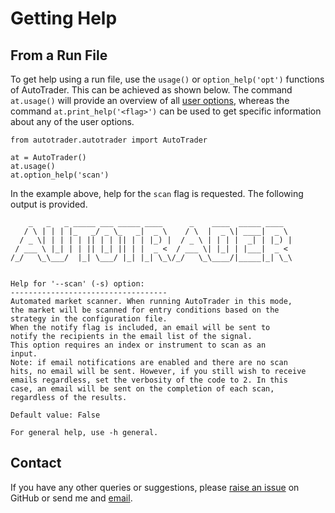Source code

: # Getting Help


## From a Run File
To get help using a run file, use the `usage()` or `option_help('opt')` functions of AutoTrader. This can be achieved as shown below.
The command `at.usage()` will provide an overview of all [user options](../docs/autotrader#user-options), whereas the command
`at.print_help('<flag>')` can be used to get specific information about any of the user options.

```
from autotrader.autotrader import AutoTrader

at = AutoTrader()
at.usage()
at.option_help('scan')
```


In the example above, help for the `scan` flag is requested. The following output is provided.

```
    _   _   _ _____ ___ _____ ____      _    ____  _____ ____  
   / \ | | | |_   _/ _ \_   _|  _ \    / \  |  _ \| ____|  _ \ 
  / _ \| | | | | || | | || | | |_) |  / _ \ | | | |  _| | |_) |
 / ___ \ |_| | | || |_| || | |  _ <  / ___ \| |_| | |___|  _ < 
/_/   \_\___/  |_| \___/ |_| |_| \_\/_/   \_\____/|_____|_| \_\
                                                               

Help for '--scan' (-s) option:
-----------------------------------
Automated market scanner. When running AutoTrader in this mode,
the market will be scanned for entry conditions based on the
strategy in the configuration file.
When the notify flag is included, an email will be sent to
notify the recipients in the email list of the signal.
This option requires an index or instrument to scan as an
input.
Note: if email notifications are enabled and there are no scan
hits, no email will be sent. However, if you still wish to receive
emails regardless, set the verbosity of the code to 2. In this
case, an email will be sent on the completion of each scan,
regardless of the results.

Default value: False

For general help, use -h general.
```



## Contact
If you have any other queries or suggestions, please [raise an issue](https://github.com/kieran-mackle/AutoTrader/issues)
on GitHub or send me and [email](mailto:kemackle98@gmail.com).



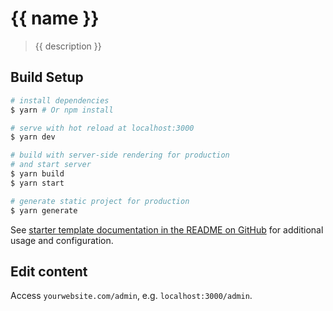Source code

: # {{ name }}

> {{ description }}

## Build Setup

``` bash
# install dependencies
$ yarn # Or npm install

# serve with hot reload at localhost:3000
$ yarn dev

# build with server-side rendering for production
# and start server
$ yarn build
$ yarn start

# generate static project for production
$ yarn generate
```

See [starter template documentation in the README on GitHub](https://github.com/juliendargelos/nuxt-netlify-cms-starter-template) for additional usage and configuration.

## Edit content

Access `yourwebsite.com/admin`, e.g. `localhost:3000/admin`.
════════
◆ TASK DESCRIPTION
Type out the data above once more, exactly, with no images included.

◆ SOLUTION FOR THIS EXERCISE
Source code

: # Getting Help


## From a Run File
To get help using a run file, use the `usage()` or `option_help('opt')` functions of AutoTrader. This can be achieved as shown below.
The command `at.usage()` will provide an overview of all [user options](../docs/autotrader#user-options), whereas the command
`at.print_help('<flag>')` can be used to get specific information about any of the user options.

```
from autotrader.autotrader import AutoTrader

at = AutoTrader()
at.usage()
at.option_help('scan')
```


In the example above, help for the `scan` flag is requested. The following output is provided.

```
    _   _   _ _____ ___ _____ ____      _    ____  _____ ____  
   / \ | | | |_   _/ _ \_   _|  _ \    / \  |  _ \| ____|  _ \ 
  / _ \| | | | | || | | || | | |_) |  / _ \ | | | |  _| | |_) |
 / ___ \ |_| | | || |_| || | |  _ <  / ___ \| |_| | |___|  _ < 
/_/   \_\___/  |_| \___/ |_| |_| \_\/_/   \_\____/|_____|_| \_\
                                                               

Help for '--scan' (-s) option:
-----------------------------------
Automated market scanner. When running AutoTrader in this mode,
the market will be scanned for entry conditions based on the
strategy in the configuration file.
When the notify flag is included, an email will be sent to
notify the recipients in the email list of the signal.
This option requires an index or instrument to scan as an
input.
Note: if email notifications are enabled and there are no scan
hits, no email will be sent. However, if you still wish to receive
emails regardless, set the verbosity of the code to 2. In this
case, an email will be sent on the completion of each scan,
regardless of the results.

Default value: False

For general help, use -h general.
```



## Contact
If you have any other queries or suggestions, please [raise an issue](https://github.com/kieran-mackle/AutoTrader/issues)
on GitHub or send me and [email](mailto:kemackle98@gmail.com).



Source code

: # {{ name }}

> {{ description }}

## Build Setup

``` bash
# install dependencies
$ yarn # Or npm install

# serve with hot reload at localhost:3000
$ yarn dev

# build with server-side rendering for production
# and start server
$ yarn build
$ yarn start

# generate static project for production
$ yarn generate
```

See [starter template documentation in the README on GitHub](https://github.com/juliendargelos/nuxt-netlify-cms-starter-template) for additional usage and configuration.

## Edit content

Access `yourwebsite.com/admin`, e.g. `localhost:3000/admin`.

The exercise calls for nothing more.